January 2018 Coordinated Project @ ILLC

Scroll down for a detailed description of this project's motivation and structure.

If you are interested in this project, please contact the instructor -- Shane Steinert-Threlkeld -- by e-mail: S.N.M.Steinert-Threlkeld (at) uva.nl.

- 23 Jan: reading list updated
- 22 Jan: updated notebook with predictions/output, which will be useful for many of your projects
- 22 Jan: updated reading list
- 19 Jan: updates to projects list and Jupyter notebook
- 18 Jan: uploaded list of possible projects (access information provided in e-mail)
- 18 Jan: reading list updated
- 17 Jan: added Jupyter notebook introducing TensorFlow and neural networks, which can be used for familiarizing oneself and experiment with TF.
- 17 Jan: refactoring of shanest/quantifier-rnn-learning has been completed. Feel free to inspect the code now!
- 15 Jan: updated reading list
- 19 Dec: updated reading list
- 13 Dec: updated reading list
- 06 Dec: website created!

In this project, students will develop tools and run (computational) experiments to test the hypothesis that *semantic universals* arise because expressions satisfying them are easier to learn than those that do not.

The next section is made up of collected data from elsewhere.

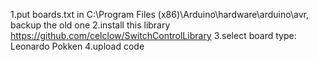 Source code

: 1.put boards.txt in C:\Program Files (x86)\Arduino\hardware\arduino\avr, backup the old one
2.install this library https://github.com/celclow/SwitchControlLibrary
3.select board type: Leonardo Pokken
4.upload code 
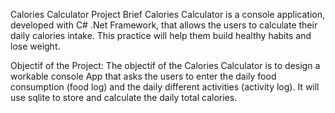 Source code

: Calories Calculator
Project Brief
Calories Calculator is a console application, developed with C# .Net Framework, that allows the users to calculate their daily calories intake.
This practice will help them build healthy habits and lose weight.

Objectif of the Project:
The objectif of the Calories Calculator is to design a workable console App that asks the users to enter the daily food consumption (food log) and the daily different 
activities (activity log). It will use sqlite to store and calculate the daily total calories.
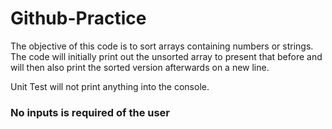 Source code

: # Github-Practice

The objective of this code is to sort arrays containing numbers or strings.  The code will initially print out the unsorted array to present that before and will then also print the sorted version afterwards on a new line.

Unit Test will not print anything into the console.

### No inputs is required of the user
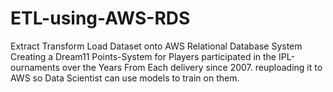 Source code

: # ETL-using-AWS-RDS
Extract Transform Load Dataset onto AWS Relational Database System
Creating a Dream11 Points-System for Players participated in the IPL-ournaments over the Years 
From Each delivery since 2007. reuploading it to AWS so Data Scientist can use models to train on them.

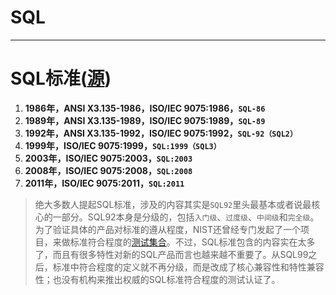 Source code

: # SQL

---

# SQL标准([源](https://blog.csdn.net/lengye7/article/details/80606489))
 1. **1986年，ANSI X3.135-1986，ISO/IEC 9075:1986，`SQL-86`**
 2. **1989年，ANSI X3.135-1989，ISO/IEC 9075:1989，`SQL-89`**
 3. **1992年，ANSI X3.135-1992，ISO/IEC 9075:1992，`SQL-92（SQL2）`**
 4. **1999年，ISO/IEC 9075:1999，`SQL:1999（SQL3）`**
 5. **2003年，ISO/IEC 9075:2003，`SQL:2003`**
 6. **2008年，ISO/IEC 9075:2008，`SQL:2008`**
 7. **2011年，ISO/IEC 9075:2011，`SQL:2011`**
>绝大多数人提起SQL标准，涉及的内容其实是`SQL92`里头最基本或者说最核心的一部分。SQL92本身是分级的，包括`入门级`、`过度级`、`中间级`和`完全级`。为了验证具体的产品对标准的遵从程度，NIST还曾经专门发起了一个项目，来做标准符合程度的[测试集合](http://itl.nist.gov/div897/ctg/sql_form.htm)。不过，SQL标准包含的内容实在太多了，而且有很多特性对新的SQL产品而言也越来越不重要了。从SQL99之后，标准中符合程度的定义就不再分级，而是改成了核心兼容性和特性兼容性；也没有机构来推出权威的SQL标准符合程度的测试认证了。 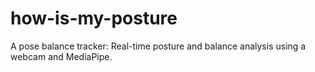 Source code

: # how-is-my-posture
A pose balance tracker: Real-time posture and balance analysis using a webcam and MediaPipe.
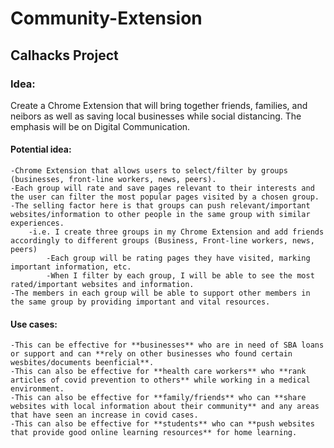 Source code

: # Community-Extension

## Calhacks Project

### Idea: 
Create a Chrome Extension that will bring together friends, families, and neibors as well as saving local businesses while social distancing. 
The emphasis will be on Digital Communication. 

#### Potential idea:
    -Chrome Extension that allows users to select/filter by groups (businesses, front-line workers, news, peers).
    -Each group will rate and save pages relevant to their interests and the user can filter the most popular pages visited by a chosen group.
    -The selling factor here is that groups can push relevant/important websites/information to other people in the same group with similar experiences.
        -i.e. I create three groups in my Chrome Extension and add friends accordingly to different groups (Business, Front-line workers, news, peers)
            -Each group will be rating pages they have visited, marking important information, etc.
            -When I filter by each group, I will be able to see the most rated/important websites and information.
    -The members in each group will be able to support other members in the same group by providing important and vital resources. 

#### Use cases:
    -This can be effective for **businesses** who are in need of SBA loans or support and can **rely on other businesses who found certain wesbites/documents beenficial**.
    -This can also be effective for **health care workers** who **rank articles of covid prevention to others** while working in a medical environment. 
    -This can also be effective for **family/friends** who can **share websites with local information about their community** and any areas that have seen an increase in covid cases.
    -This can also be effective for **students** who can **push websites that provide good online learning resources** for home learning. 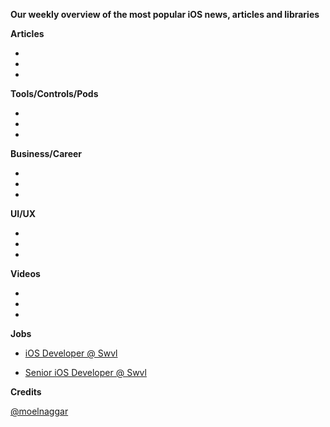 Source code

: **Our weekly overview of the most popular iOS news, articles and libraries**


**Articles**

*
*
*

**Tools/Controls/Pods**

*
*
*

**Business/Career**

*
*
*

**UI/UX**

*
*
*

**Videos**

*
*
*

**Jobs**

* [iOS Developer @ Swvl](https://swvl.workable.com/j/718079AB10)

* [Senior iOS Developer @ Swvl](https://swvl.workable.com/j/C68EC5FBBF)

**Credits**
 
[@moelnaggar](https://github.com/MoElnaggar14)
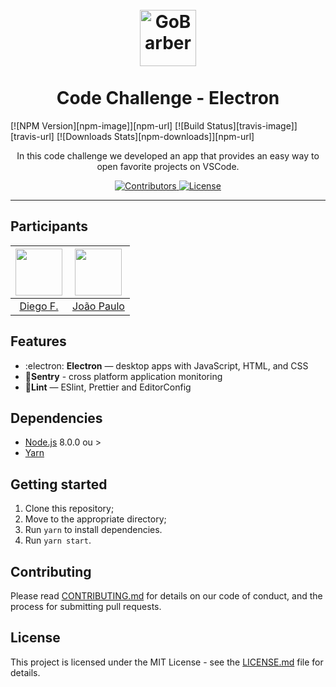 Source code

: <h1 align="center">
<br>
  <img src="build/icon.png" alt="GoBarber" width="90">
<br>
<br>
Code Challenge - Electron
</h1>

[![NPM Version][npm-image]][npm-url]
[![Build Status][travis-image]][travis-url]
[![Downloads Stats][npm-downloads]][npm-url]

<p align="center">In this code challenge we developed an app that provides an easy way to open favorite projects on VSCode.</p>

<p align="center">
  <a href="https://github.com/Rocketseat/youtube-challenge-electron-tray/graphs/contributors">
    <img src="https://img.shields.io/github/contributors/rocketseat/youtube-challenge-electron-tray?color=%237159c1&logoColor=%237159c1&style=flat" alt="Contributors">
  </a>
  <a href="https://opensource.org/licenses/MIT">
    <img src="https://img.shields.io/github/license/rocketseat/youtube-challenge-electron-tray?color=%237159c1&logo=mit" alt="License">
  </a>
</p>

<hr>

## Participants

| [<img src="https://avatars0.githubusercontent.com/u/2254731?s=460&v=4" width="75px;"/>](https://github.com/diego3g) | [<img src="https://avatars3.githubusercontent.com/u/7268910?s=460&v=4" width="75px;"/>](https://github.com/jpdemagalhaes) |
| :-----------------------------------------------------------------------------------------------------------------: | :-----------------------------------------------------------------------------------------------------------------------: |
|                                       [Diego F.](https://github.com/diego3g)                                        |                                      [João Paulo](https://github.com/jpdemagalhaes)                                       |

## Features

- :electron: **Electron** — desktop apps with JavaScript, HTML, and CSS
- 🔺**Sentry** - cross platform application monitoring
- 💖**Lint** — ESlint, Prettier and EditorConfig

## Dependencies

- [Node.js](https://nodejs.org/en/) 8.0.0 ou >
- [Yarn](https://yarnpkg.com/pt-BR/docs/install)

## Getting started

1. Clone this repository;
2. Move to the appropriate directory;<br />
3. Run `yarn` to install dependencies.<br />
4. Run `yarn start`.

## Contributing

Please read [CONTRIBUTING.md](CONTRIBUTING.md) for details on our code of conduct, and the process for submitting pull requests.

## License

This project is licensed under the MIT License - see the [LICENSE.md](LICENSE.md) file for details.
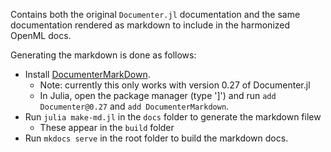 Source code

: Contains both the original `Documenter.jl` documentation and the same documentation rendered as markdown to include in the harmonized OpenML docs.

Generating the markdown is done as follows:

* Install [DocumenterMarkDown](https://documentermarkdown.juliadocs.org/dev/).
    * Note: currently this only works with version 0.27 of Documenter.jl
    * In Julia, open the package manager (type ']') and run `add Documenter@0.27` and `add DocumenterMarkdown`.
* Run `julia make-md.jl` in the `docs` folder to generate the markdown filew
    * These appear in the `build` folder
* Run `mkdocs serve` in the root folder to build the markdown docs.

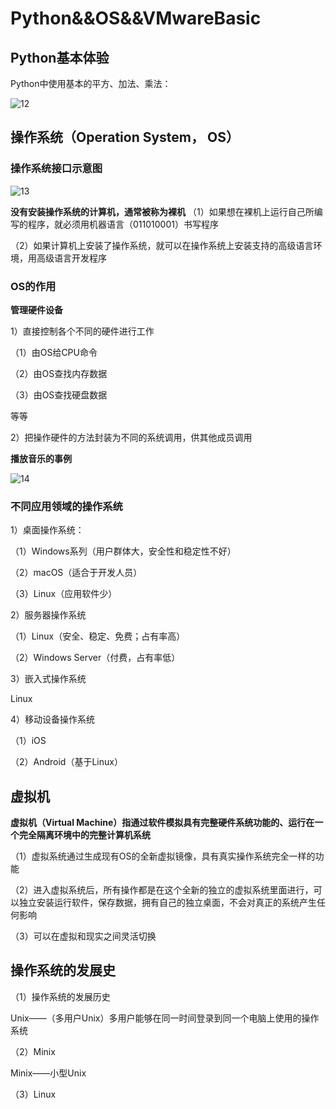 # Python&&OS&&VMwareBasic
## Python基本体验

Python中使用基本的平方、加法、乘法：

![12]()

## 操作系统（Operation System， OS）

### 操作系统接口示意图

![13]()

**没有安装操作系统的计算机，通常被称为裸机**
（1）如果想在裸机上运行自己所编写的程序，就必须用机器语言（011010001）书写程序

（2）如果计算机上安装了操作系统，就可以在操作系统上安装支持的高级语言环境，用高级语言开发程序

### OS的作用
**管理硬件设备**

1）直接控制各个不同的硬件进行工作

（1）由OS给CPU命令

（2）由OS查找内存数据

（3）由OS查找硬盘数据

等等

2）把操作硬件的方法封装为不同的系统调用，供其他成员调用

**播放音乐的事例**

![14]()

### 不同应用领域的操作系统
1）桌面操作系统：

（1）Windows系列（用户群体大，安全性和稳定性不好）

（2）macOS（适合于开发人员）

（3）Linux（应用软件少）

2）服务器操作系统

（1）Linux（安全、稳定、免费；占有率高）

（2）Windows Server（付费，占有率低）

3）嵌入式操作系统

   Linux

4）移动设备操作系统

（1）iOS

（2）Android（基于Linux）

## 虚拟机

**虚拟机（Virtual Machine）指通过软件模拟具有完整硬件系统功能的、运行在一个完全隔离环境中的完整计算机系统**

（1）虚拟系统通过生成现有OS的全新虚拟镜像，具有真实操作系统完全一样的功能

（2）进入虚拟系统后，所有操作都是在这个全新的独立的虚拟系统里面进行，可以独立安装运行软件，保存数据，拥有自己的独立桌面，不会对真正的系统产生任何影响

（3）可以在虚拟和现实之间灵活切换

## 操作系统的发展史

（1）操作系统的发展历史

   Unix——（多用户Unix）多用户能够在同一时间登录到同一个电脑上使用的操作系统

（2）Minix

  Minix——小型Unix

（3）Linux
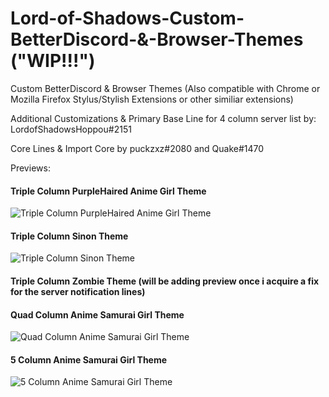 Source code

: # Lord-of-Shadows-Custom-BetterDiscord-&-Browser-Themes  ("WIP!!!")
Custom BetterDiscord & Browser Themes
(Also compatible with Chrome or Mozilla Firefox Stylus/Stylish Extensions or other similiar extensions)

Additional Customizations & Primary Base Line for 4 column server list by: LordofShadowsHoppou#2151

Core Lines & Import Core by puckzxz#2080 and Quake#1470







Previews:


#### Triple Column PurpleHaired Anime Girl Theme
![Triple Column PurpleHaired Anime Girl Theme](https://i.imgur.com/B3KUKcf.png)



#### Triple Column Sinon Theme
![Triple Column Sinon Theme](https://i.imgur.com/RIQldY1.png)



#### Triple Column Zombie Theme (will be adding preview once i acquire a fix for the server notification lines)




#### Quad Column Anime Samurai Girl Theme

![Quad Column Anime Samurai Girl Theme](https://i.imgur.com/6e7TLBZ.png)



#### 5 Column Anime Samurai Girl Theme
![5 Column Anime Samurai Girl Theme](https://i.imgur.com/sslmgvK.png)
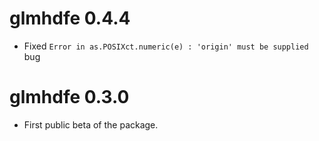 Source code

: # glmhdfe 0.4.4

* Fixed `Error in as.POSIXct.numeric(e) : 'origin' must be supplied` bug

# glmhdfe 0.3.0

* First public beta of the package.
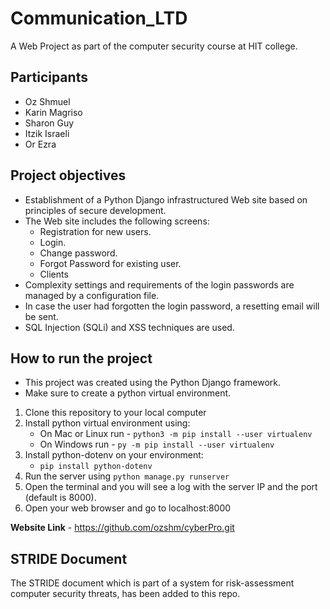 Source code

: # Communication_LTD
A Web Project as part of the computer security course at HIT college.

## Participants
- Oz Shmuel
- Karin Magriso
- Sharon Guy
- Itzik Israeli
- Or Ezra

## Project objectives
* Establishment of a Python Django infrastructured Web site based on principles of secure development.
* The Web site includes the following screens:
    - Registration for new users.
    - Login.
    - Change password.
    - Forgot Password for existing user.
    - Clients
* Complexity settings and requirements of the login passwords are managed by a configuration file.
* In case the user had forgotten the login password, a resetting email will be sent.
* SQL Injection (SQLi) and XSS techniques are used.

## How to run the project
- This project was created using the Python Django framework.
- Make sure to create a python virtual environment.

1. Clone this repository to your local computer
2. Install python virtual environment using: 
     - On Mac or Linux run - `python3 -m pip install --user virtualenv`
     - On Windows run - `py -m pip install --user virtualenv`
3. Install python-dotenv on your environment: 
     - `pip install python-dotenv`     
4. Run the server using `python manage.py runserver`
5. Open the terminal and you will see a log with the server IP and the port (default is 8000).
6. Open your web browser and go to localhost:8000

**Website Link** - https://github.com/ozshm/cyberPro.git


## STRIDE Document
The STRIDE document which is part of a system for risk-assessment computer security threats, has been added to this repo.
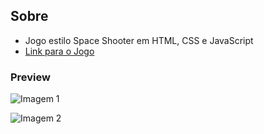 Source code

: ## Sobre
* Jogo estilo Space Shooter em HTML, CSS e JavaScript 
* [Link para o Jogo](https://space-shooter-rosy.vercel.app)

### Preview
![Imagem 1](https://github.com/4L1C3-R4BB1T/digital-innovation-one/raw/main/_assets/spaceshooter1.png)

![Imagem 2](https://github.com/4L1C3-R4BB1T/digital-innovation-one/raw/main/_assets/spaceshooter2.png)
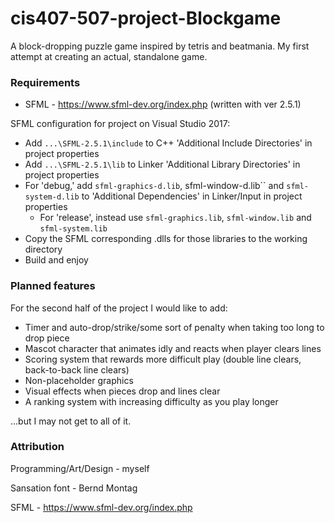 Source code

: # cis407-507-project-Blockgame

A block-dropping puzzle game inspired by tetris and beatmania. My first attempt at creating an actual, standalone game.

### Requirements
- SFML - https://www.sfml-dev.org/index.php (written with ver 2.5.1)

SFML configuration for project on Visual Studio 2017:
- Add `...\SFML-2.5.1\include` to C++ 'Additional Include Directories' in project properties
- Add `...\SFML-2.5.1\lib` to Linker 'Additional Library Directories' in project properties
- For 'debug,' add `sfml-graphics-d.lib`, sfml-window-d.lib`` and `sfml-system-d.lib` to 'Additional Dependencies' in Linker/Input in project properties
  - For 'release', instead use `sfml-graphics.lib`, `sfml-window.lib` and `sfml-system.lib`
- Copy the SFML corresponding .dlls for those libraries to the working directory
- Build and enjoy

### Planned features
For the second half of the project I would like to add:
  - Timer and auto-drop/strike/some sort of penalty when taking too long to drop piece
  - Mascot character that animates idly and reacts when player clears lines
  - Scoring system that rewards more difficult play (double line clears, back-to-back line clears)
  - Non-placeholder graphics
  - Visual effects when pieces drop and lines clear
  - A ranking system with increasing difficulty as you play longer
  
...but I may not get to all of it.

### Attribution
Programming/Art/Design - myself

Sansation font - Bernd Montag

SFML - https://www.sfml-dev.org/index.php
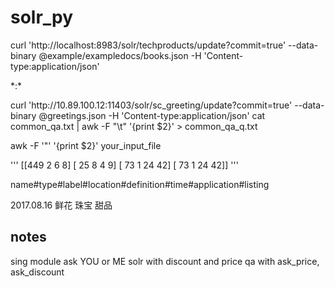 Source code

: # solr_py
<p>
curl 'http://localhost:8983/solr/techproducts/update?commit=true' --data-binary @example/exampledocs/books.json -H 'Content-type:application/json'
</p>
<delete><query>*:*</query></delete>
<p>
curl 'http://10.89.100.12:11403/solr/sc_greeting/update?commit=true' --data-binary @greetings.json -H 'Content-type:application/json'
cat common_qa.txt | awk -F "\t" '{print $2}' > common_qa_q.txt

awk -F '"' '{print $2}' your_input_file
</p>
<p>
'''
[[449   2   6   8]
 [ 25   8   4   9]
 [ 73   1  24  42]
 [ 73   1  24  42]]
'''
</p>

name#type#label#location#definition#time#application#listing

2017.08.16
鲜花
珠宝
甜品


## notes
sing module ask YOU or ME
solr with discount and price
qa with ask_price, ask_discount
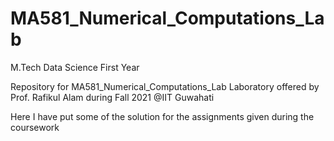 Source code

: # MA581_Numerical_Computations_Lab

M.Tech Data Science First Year

Repository for MA581_Numerical_Computations_Lab Laboratory offered by Prof. Rafikul Alam during Fall 2021 @IIT Guwahati

Here I have put some of the solution for the assignments given during the coursework
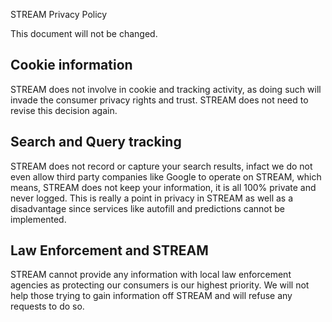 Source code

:STREAM Privacy Policy

This document will not be changed.

Cookie information
------------------

STREAM does not involve in cookie and tracking activity, as doing such will invade the consumer privacy rights and trust. STREAM does not need to revise this decision again.

Search and Query tracking
-------------------------

STREAM does not record or capture your search results, infact we do not even allow third party companies like Google to operate on STREAM, which means, STREAM does not keep your information, it is all 100% private and never logged. This is really a point in privacy in STREAM as well as a disadvantage since services like autofill and predictions cannot be implemented.

Law Enforcement and STREAM
--------------------------

STREAM cannot provide any information with local law enforcement agencies as protecting our consumers is our highest priority. We will not help those trying to gain information off STREAM and will refuse any requests to do so. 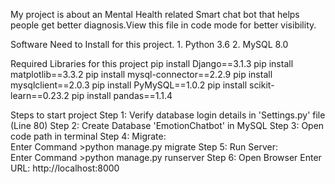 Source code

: My project is about an Mental Health related Smart chat bot that helps people get better diagnosis.View this file in code mode for better visibility.

Software Need to Install for this project.
	1. Python 3.6
	2. MySQL 8.0

 
Required Libraries for this project 
        pip install Django==3.1.3
	pip install matplotlib==3.3.2
	pip install mysql-connector==2.2.9
	pip install  mysqlclient==2.0.3
	pip install PyMySQL==1.0.2
	pip install scikit-learn==0.23.2
	pip install  pandas==1.1.4


Steps to start project
	Step 1: Verify database login details in 'Settings.py' file (Line 80)
	Step 2: Create Database 'EmotionChatbot' in MySQL
	Step 3: Open code path in terminal 
	Step 4: Migrate:  
		Enter Command
			>python manage.py migrate
	Step 5: Run Server:  
		Enter Command
			>python manage.py runserver
	Step 6: Open Browser
			Enter URL: http://localhost:8000




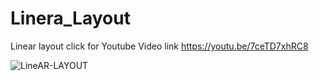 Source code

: # Linera_Layout
Linear layout      click for Youtube Video link     https://youtu.be/7ceTD7xhRC8

![LineAR-LAYOUT](https://user-images.githubusercontent.com/42275109/56665621-03843880-66c8-11e9-8615-5cb3167ca403.jpg)
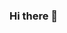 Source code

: ### Hi there 👋

<!--
**javrumut0790/javrumut0790** is a ✨ _special_ ✨ repository because its `README.md` (this file) appears on your GitHub profile.

- 🔭 I’m currently working on various JavaScript websites
- 🌱 I’m currently learning more about JavaScript
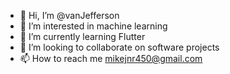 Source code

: - 👋 Hi, I’m @vanJefferson
- 👀 I’m interested in machine learning
- 🌱 I’m currently learning Flutter
- 💞️ I’m looking to collaborate on software projects
- 📫 How to reach me mikejnr450@gmail.com

<!---
vanJefferson/vanJefferson is a ✨ special ✨ repository because its `README.md` (this file) appears on your GitHub profile.
You can click the Preview link to take a look at your changes.
--->
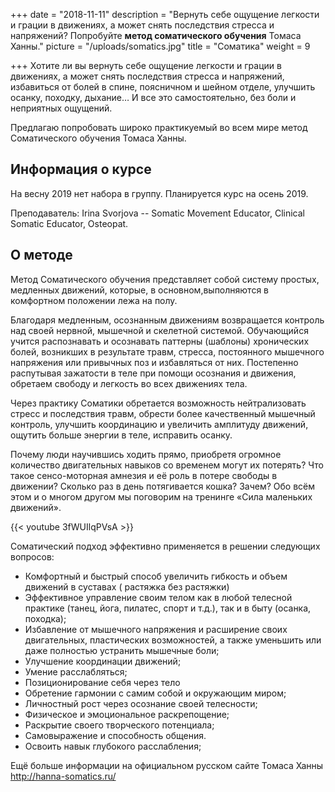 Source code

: +++
date = "2018-11-11"
description = "Вернуть себе ощущение легкости и грации в движениях, а может снять последствия стресса и напряжений? Попробуйте **метод соматического обучения** Томаса Ханны."
picture = "/uploads/somatics.jpg"
title = "Cоматика"
weight = 9

+++
Хотите ли вы вернуть себе ощущение легкости и грации в движениях, а может снять последствия стресса и напряжений, избавиться от болей в спине, поясничном и шейном отделе, улучшить осанку, походку, дыхание… И все это самостоятельно, без боли и неприятных ощущений.

Предлагаю попробовать широко практикуемый во всем мире метод Соматического обучения Томаса Ханны.

## Информация о курсе

На весну 2019 нет набора в группу. Планируется курс на осень 2019.

Преподаватель: Irina Svorjova -- Somatic Movement Educator, Clinical Somatic Educator, Osteopat.

## О методе

Метод Соматического обучения представляет собой систему простых, медленных движений, которые, в основном,выполняются в комфортном положении лежа на полу.

Благодаря медленным, осознанным движениям возвращается контроль над своей нервной, мышечной и скелетной системой. Обучающийся учится распознавать и осознавать паттерны (шаблоны) хронических болей, возникших в результате травм, стресса, постоянного мышечного напряжения или привычных поз и избавляться от них. Постепенно распутывая зажатости в теле при помощи осознания и движения, обретаем свободу и легкость во всех движениях тела.

Через практику Соматики обретается возможность нейтрализовать стресс и последствия травм, обрести более качественный мышечный контроль, улучшить координацию и увеличить амплитуду движений, ощутить больше энергии в теле, исправить осанку.

Почему люди научившись ходить прямо, приобретя огромное количество двигательных навыков со временем могут их потерять? Что такое сенсо-моторная амнезия и её роль в потере свободы в движении? Сколько раз в день потягивается кошка? Зачем? Обо всём этом и о многом другом мы поговорим на тренинге «Сила маленьких движений».

{{< youtube 3fWUIlqPVsA >}}

Соматический подход эффективно применяется в решении следующих вопросов:

* Комфортный и быстрый способ увеличить гибкость и объем движений в суставах
  ( растяжка без растяжки)
* Эффективное управление своим телом как в любой телесной практике (танец, йога, пилатес, спорт и т.д.), так и в быту (осанка, походка);
* Избавление от мышечного напряжения и расширение своих двигательных, пластических возможностей, а также уменьшить или даже полностью устранить мышечные боли;
* Улучшение координации движений;
* Умение расслабляться;
* Позиционирование себя через тело
* Обретение гармонии с самим собой и окружающим миром;
* Личностный рост через осознание своей телесности;
* Физическое и эмоциональное раскрепощение;
* Раскрытие своего творческого потенциала;
* Самовыражение и способность общения.
* Освоить навык глубокого расслабления;

Ещё больше информации на официальном русском сайте Томаса Ханны http://hanna-somatics.ru/ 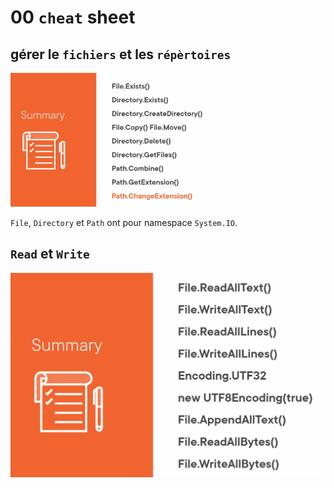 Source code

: # 00 `cheat` sheet

## gérer le `fichiers` et les `répèrtoires`

<img src="assets/all-methods-used-in-first-module.png" alt="all-methods-used-in-first-module" style="zoom: 33%;" />

`File`, `Directory` et `Path` ont pour namespace `System.IO`.



## `Read` et `Write`

<img src="assets/read-and-write-summary.png" alt="read-and-write-summary" style="zoom:50%;" />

A semantic universal is a property of meaning shared by (almost) all natural languages (possibly conditional on the languages having additional properties). Because languages vary quite a bit, when one finds a universal, one naturally wonders whether there's an explanation for it. Why do all languages have this semantic property? We are interested in exploring the following hypothesis.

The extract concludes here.